夫婦の二人がこちらへ歩いて来る。向こうもすぐイサクに気づいたが、視線をやるだけでイサクに何か言おうとも、近づこうともしなかった。
新たな二人組が入ったことで、イサクを囲んでいた何人かはそちらへ歩いて行く。囲んでいた人が減ったイサクは、質問攻めから解放されて内心ほっとした。多少自由に動けるようになり、イサクは集団の中心から距離を取る。これ以上質問されることを避けたいのもあったが、夫婦二人への気まずさもあった。
話しかけられることも減ったイサクは、赤髪の儀式方術士の到着を待つ。聞いた話では、シャルロット・スフォルツァが現われるまでまだ少し時間があるらしい。
「大変でしたねえ」
ぼんやりと立って待っていたイサクは、顔を横に向ける。いつの間にか一人の男性が並んで立っていた。
オールバックのオレンジに近い茶髪と、エメラルド色の瞳。身長は高く、全体的に細い体つきの男性は、爽やかな雰囲気を纏っていた。
「気楽に。シャルロット様はお優しい方です。温かく話を聞いてくれますよ」
「ありがとうございます」
新人を気遣って声をかけてくれたものなのだろうと解釈し、イサクは礼を言った。
「俺はロー。よろしく」
「イサクです」
握手を交わし、簡単に自己紹介を済ませる。ローと名乗った茶髪の男性の笑みは、とても優しく、最初の印象通りの爽やかなものだった。イサクの警戒も自然と解かれる。
「ベリトに住んでいるんですか?」
「いえ。儀式方術士の噂を聞いて来ました」
「そうなんですか」
ローの言葉遣いは、他の人と違い、間合いを心得たものだった。あまり深く踏み込んだことを聞かず、当たり障りのないようなことばかりだ。

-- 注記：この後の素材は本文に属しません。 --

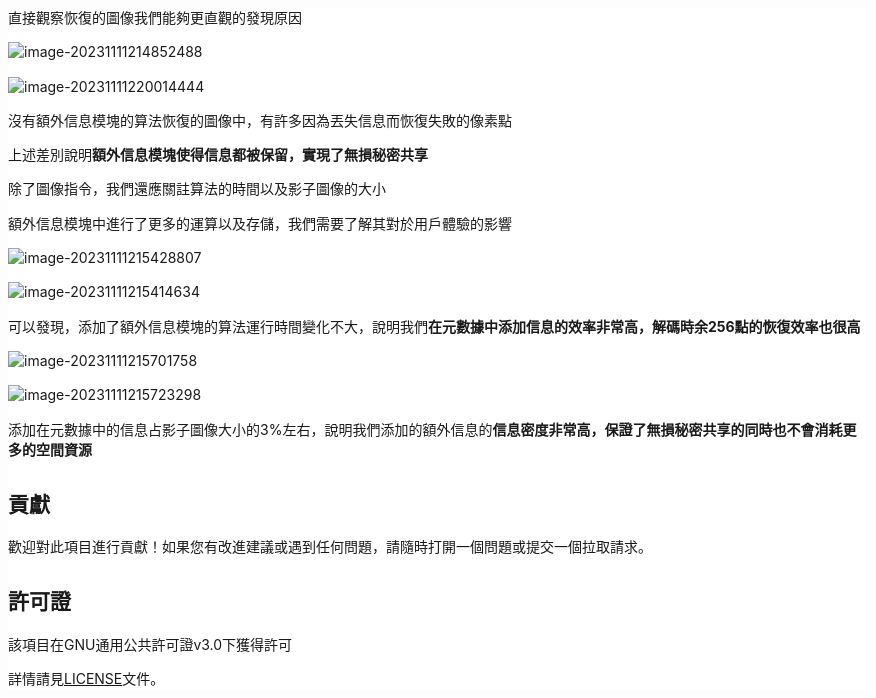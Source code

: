 直接觀察恢復的圖像我們能夠更直觀的發現原因

![image-20231111214852488](https://r1ck-blog.oss-cn-shenzhen.aliyuncs.com/image-20231111214852488.png)

![image-20231111220014444](https://r1ck-blog.oss-cn-shenzhen.aliyuncs.com/image-20231111220014444.png)

沒有額外信息模塊的算法恢復的圖像中，有許多因為丟失信息而恢復失敗的像素點

上述差別說明**額外信息模塊使得信息都被保留，實現了無損秘密共享**

除了圖像指令，我們還應關註算法的時間以及影子圖像的大小

額外信息模塊中進行了更多的運算以及存儲，我們需要了解其對於用戶體驗的影響

![image-20231111215428807](https://r1ck-blog.oss-cn-shenzhen.aliyuncs.com/image-20231111215428807.png)

![image-20231111215414634](https://r1ck-blog.oss-cn-shenzhen.aliyuncs.com/image-20231111215414634.png)

可以發現，添加了額外信息模塊的算法運行時間變化不大，說明我們**在元數據中添加信息的效率非常高，解碼時余256點的恢復效率也很高**

![image-20231111215701758](https://r1ck-blog.oss-cn-shenzhen.aliyuncs.com/image-20231111215701758.png)

![image-20231111215723298](https://r1ck-blog.oss-cn-shenzhen.aliyuncs.com/image-20231111215723298.png)

添加在元數據中的信息占影子圖像大小的3%左右，說明我們添加的額外信息的**信息密度非常高，保證了無損秘密共享的同時也不會消耗更多的空間資源**

## 貢獻

歡迎對此項目進行貢獻！如果您有改進建議或遇到任何問題，請隨時打開一個問題或提交一個拉取請求。

## 許可證

該項目在GNU通用公共許可證v3.0下獲得許可

詳情請見[LICENSE](../LICENSE)文件。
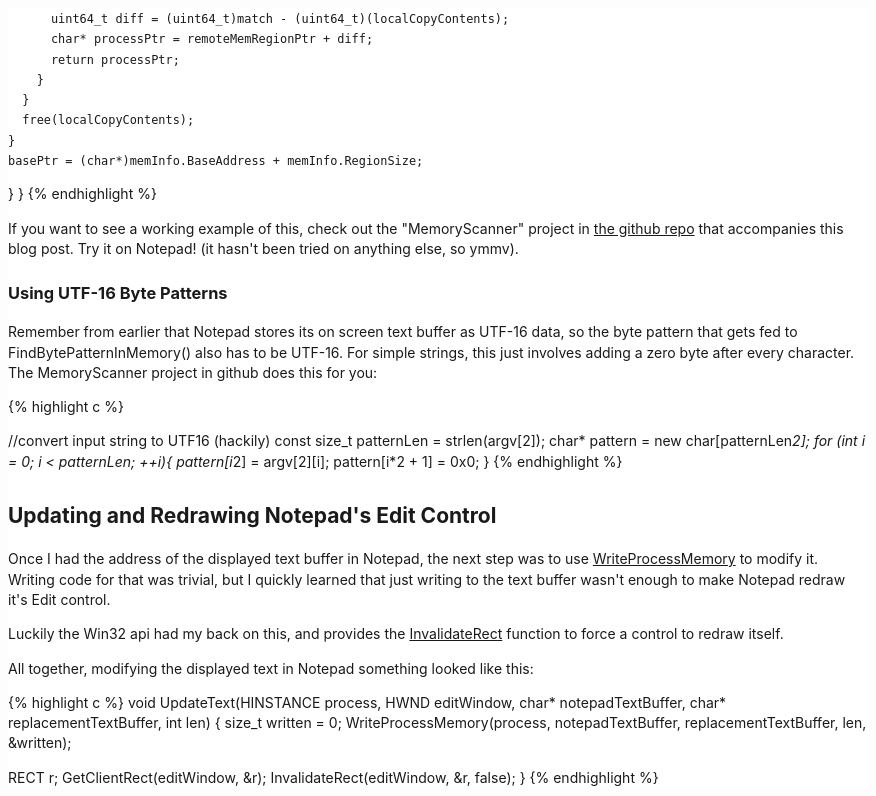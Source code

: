           uint64_t diff = (uint64_t)match - (uint64_t)(localCopyContents);
          char* processPtr = remoteMemRegionPtr + diff;
          return processPtr;
        }
      }
      free(localCopyContents);
    }
    basePtr = (char*)memInfo.BaseAddress + memInfo.RegionSize;
  }
}
{% endhighlight %}

If you want to see a working example of this, check out the "MemoryScanner" project in [the github repo](https://github.com/khalladay/render-with-notepad/tree/master/Render-With-Notepad/MemoryScanner) that accompanies this blog post. Try it on Notepad! (it hasn't been tried on anything else, so ymmv).

### Using UTF-16 Byte Patterns
Remember from earlier that Notepad stores its on screen text buffer as UTF-16 data, so the byte pattern that gets fed to FindBytePatternInMemory() also has to be UTF-16. For simple strings, this just involves adding a zero byte after every character. The MemoryScanner project in github does this for you: 

{% highlight c %}

//convert input string to UTF16 (hackily)
const size_t patternLen = strlen(argv[2]);
char* pattern = new char[patternLen*2];
for (int i = 0; i < patternLen; ++i){
  pattern[i*2] = argv[2][i];
  pattern[i*2 + 1] = 0x0;
}
{% endhighlight %}

## Updating and Redrawing Notepad's Edit Control
Once I had the address of the displayed text buffer in Notepad, the next step was to use [WriteProcessMemory](https://docs.microsoft.com/en-us/windows/win32/api/memoryapi/nf-memoryapi-writeprocessmemory) to modify it. Writing code for that was trivial, but I quickly learned that just writing to the text buffer wasn't enough to make Notepad redraw it's Edit control. 

Luckily the Win32 api had my back on this, and provides the [InvalidateRect](https://docs.microsoft.com/en-us/windows/win32/api/winuser/nf-winuser-invalidaterect) function to force a control to redraw itself. 

All together, modifying the displayed text in Notepad something looked like this: 

{% highlight c %}
void UpdateText(HINSTANCE process, HWND editWindow, char* notepadTextBuffer, char* replacementTextBuffer, int len)
{
  size_t written = 0;
  WriteProcessMemory(process, notepadTextBuffer, replacementTextBuffer, len, &written);

  RECT r;
  GetClientRect(editWindow, &r);
  InvalidateRect(editWindow, &r, false);
}
{% endhighlight %}
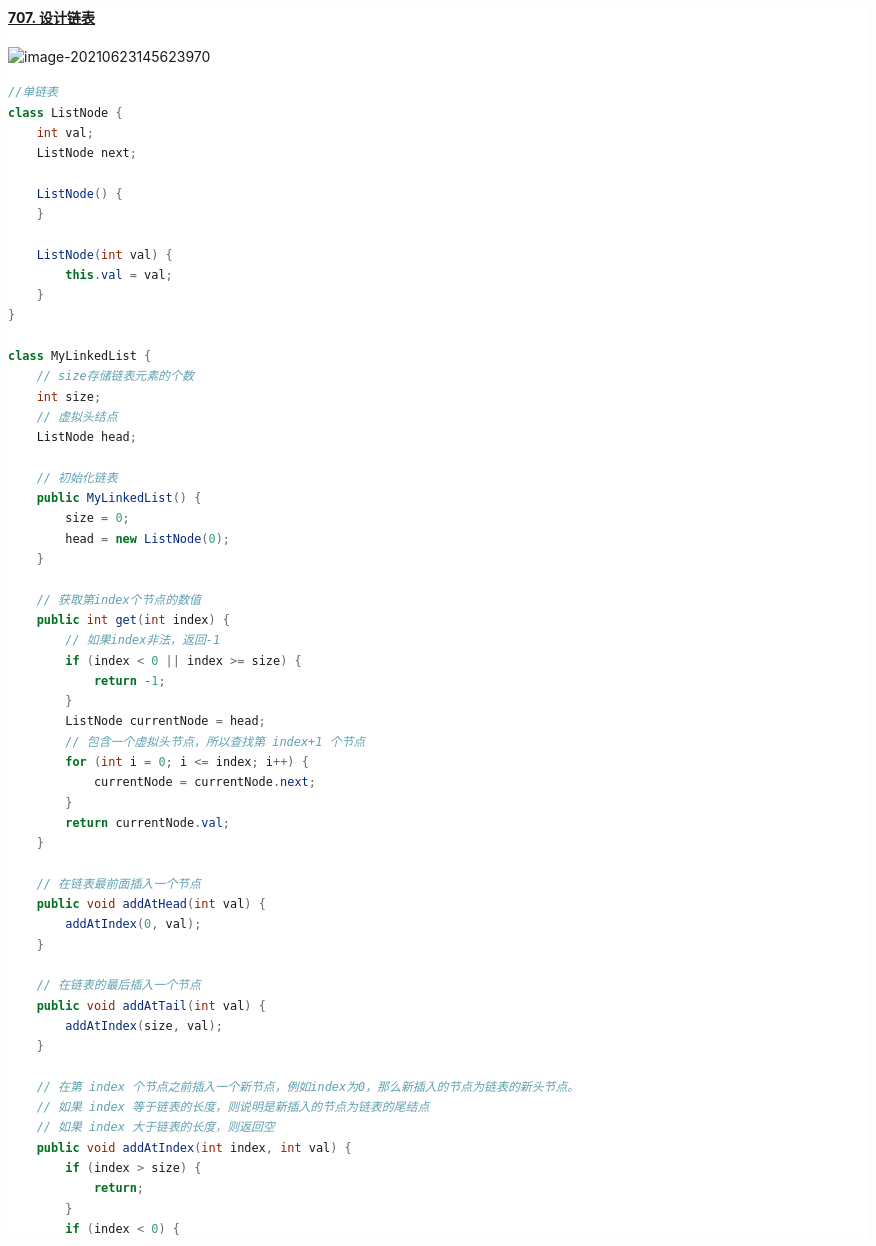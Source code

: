 

#### [707. 设计链表](https://leetcode-cn.com/problems/design-linked-list/)

![image-20210623145623970](assets/image-20210623145623970.png)

```java
//单链表
class ListNode {
    int val;
    ListNode next;

    ListNode() {
    }

    ListNode(int val) {
        this.val = val;
    }
}

class MyLinkedList {
    // size存储链表元素的个数
    int size;
    // 虚拟头结点
    ListNode head;

    // 初始化链表
    public MyLinkedList() {
        size = 0;
        head = new ListNode(0);
    }

    // 获取第index个节点的数值
    public int get(int index) {
        // 如果index非法，返回-1
        if (index < 0 || index >= size) {
            return -1;
        }
        ListNode currentNode = head;
        // 包含一个虚拟头节点，所以查找第 index+1 个节点
        for (int i = 0; i <= index; i++) {
            currentNode = currentNode.next;
        }
        return currentNode.val;
    }

    // 在链表最前面插入一个节点
    public void addAtHead(int val) {
        addAtIndex(0, val);
    }

    // 在链表的最后插入一个节点
    public void addAtTail(int val) {
        addAtIndex(size, val);
    }

    // 在第 index 个节点之前插入一个新节点，例如index为0，那么新插入的节点为链表的新头节点。
    // 如果 index 等于链表的长度，则说明是新插入的节点为链表的尾结点
    // 如果 index 大于链表的长度，则返回空
    public void addAtIndex(int index, int val) {
        if (index > size) {
            return;
        }
        if (index < 0) {
```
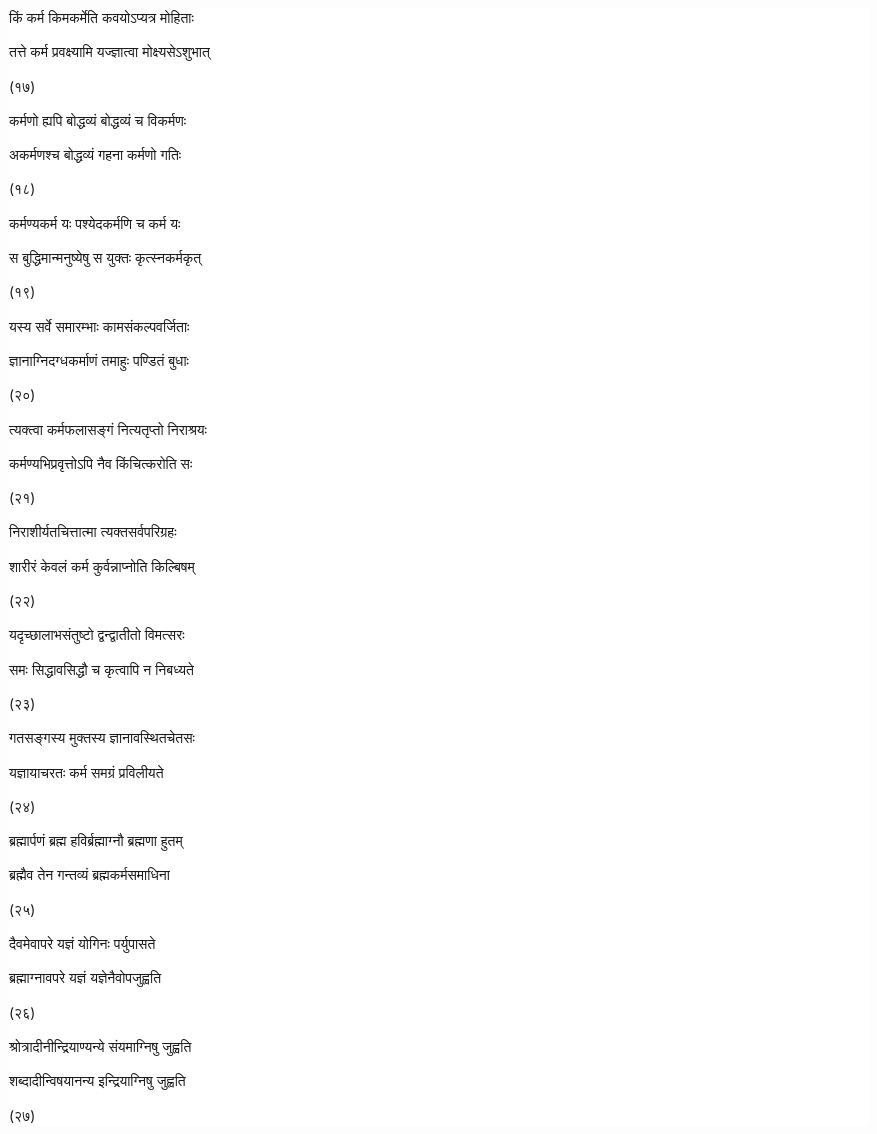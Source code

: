 किं कर्म किमकर्मेति कवयोऽप्यत्र मोहिताः

तत्ते कर्म प्रवक्ष्यामि यज्ज्ञात्वा मोक्ष्यसेऽशुभात्

(१७)

कर्मणो ह्यपि बोद्धव्यं बोद्धव्यं च विकर्मणः

अकर्मणश्च बोद्धव्यं गहना कर्मणो गतिः

(१८)

कर्मण्यकर्म यः पश्येदकर्मणि च कर्म यः

स बुद्धिमान्मनुष्येषु स युक्तः कृत्स्नकर्मकृत्

(१९)

यस्य सर्वे समारम्भाः कामसंकल्पवर्जिताः

ज्ञानाग्निदग्धकर्माणं तमाहुः पण्डितं बुधाः

(२०)

त्यक्त्वा कर्मफलासङ्गं नित्यतृप्तो निराश्रयः

कर्मण्यभिप्रवृत्तोऽपि नैव किंचित्करोति सः

(२१)

निराशीर्यतचित्तात्मा त्यक्तसर्वपरिग्रहः

शारीरं केवलं कर्म कुर्वन्नाप्नोति किल्बिषम्

(२२)

यदृच्छालाभसंतुष्टो द्वन्द्वातीतो विमत्सरः

समः सिद्धावसिद्धौ च कृत्वापि न निबध्यते

(२३)

गतसङ्गस्य मुक्तस्य ज्ञानावस्थितचेतसः

यज्ञायाचरतः कर्म समग्रं प्रविलीयते

(२४)

ब्रह्मार्पणं ब्रह्म हविर्ब्रह्माग्नौ ब्रह्मणा हुतम्

ब्रह्मैव तेन गन्तव्यं ब्रह्मकर्मसमाधिना

(२५)

दैवमेवापरे यज्ञं योगिनः पर्युपासते

ब्रह्माग्नावपरे यज्ञं यज्ञेनैवोपजुह्वति

(२६)

श्रोत्रादीनीन्द्रियाण्यन्ये संयमाग्निषु जुह्वति

शब्दादीन्विषयानन्य इन्द्रियाग्निषु जुह्वति

(२७)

「ベリトの夜は寒いでしょう。もし泊まるところにお困りなら、安くて良い宿を紹介しますよ」
「ありがとうございます。でも、もうチェックインをすませていますから」
「そうですか。なら良かった」
ローは笑みを浮かべた。
イサクのローに抱く印象はとても良いものだった。話しやすかった。
「あっと。どうやら、シャルロット様が到着されたみたいですね」
ローの見る先、白いローブを身に纏った屈強そうな男性が二人、部屋に入ってきた。赤髪の儀式方術士こと、シャルロット・スフォルツァは女性のはずだ。男性しか見えないことにイサクは戸惑う。
白いローブを着た男性の一人が部屋に声を響かせた。
「シャルロット様が到着なさいました。さあ、皆さん。シャルロット様が儀式方術のため精神を集中なさっている地下の部屋へ移動してください。今日はそこでシャルロット様が皆さんの声を聞き、幸福を与えてくださいます」
白いフードを頭から被った数人の女性たちの案内がはじまる。部屋に集まったシャルロット・スフォルツァの信奉者や、願いを叶えに来た人たちは連れられて、部屋を出て行きだした。
「俺たちも行きましょうか」
ローは和やかな笑みを浮かべて、イサクを移動しだした人の列に誘う。
これから目的の儀式方術士に会えるのだと思うと、イサクは緊張した。その面持ちは、はっきりと表情に出てしまっていた。
「大丈夫ですよ。シャルロット様はお優しい方です。すべての皆さんの声を聞き届けますから」
「はい」
短く応えて歩き出したイサクの表情は、緊張だけでなく、不安と恐怖が入り混じっていた。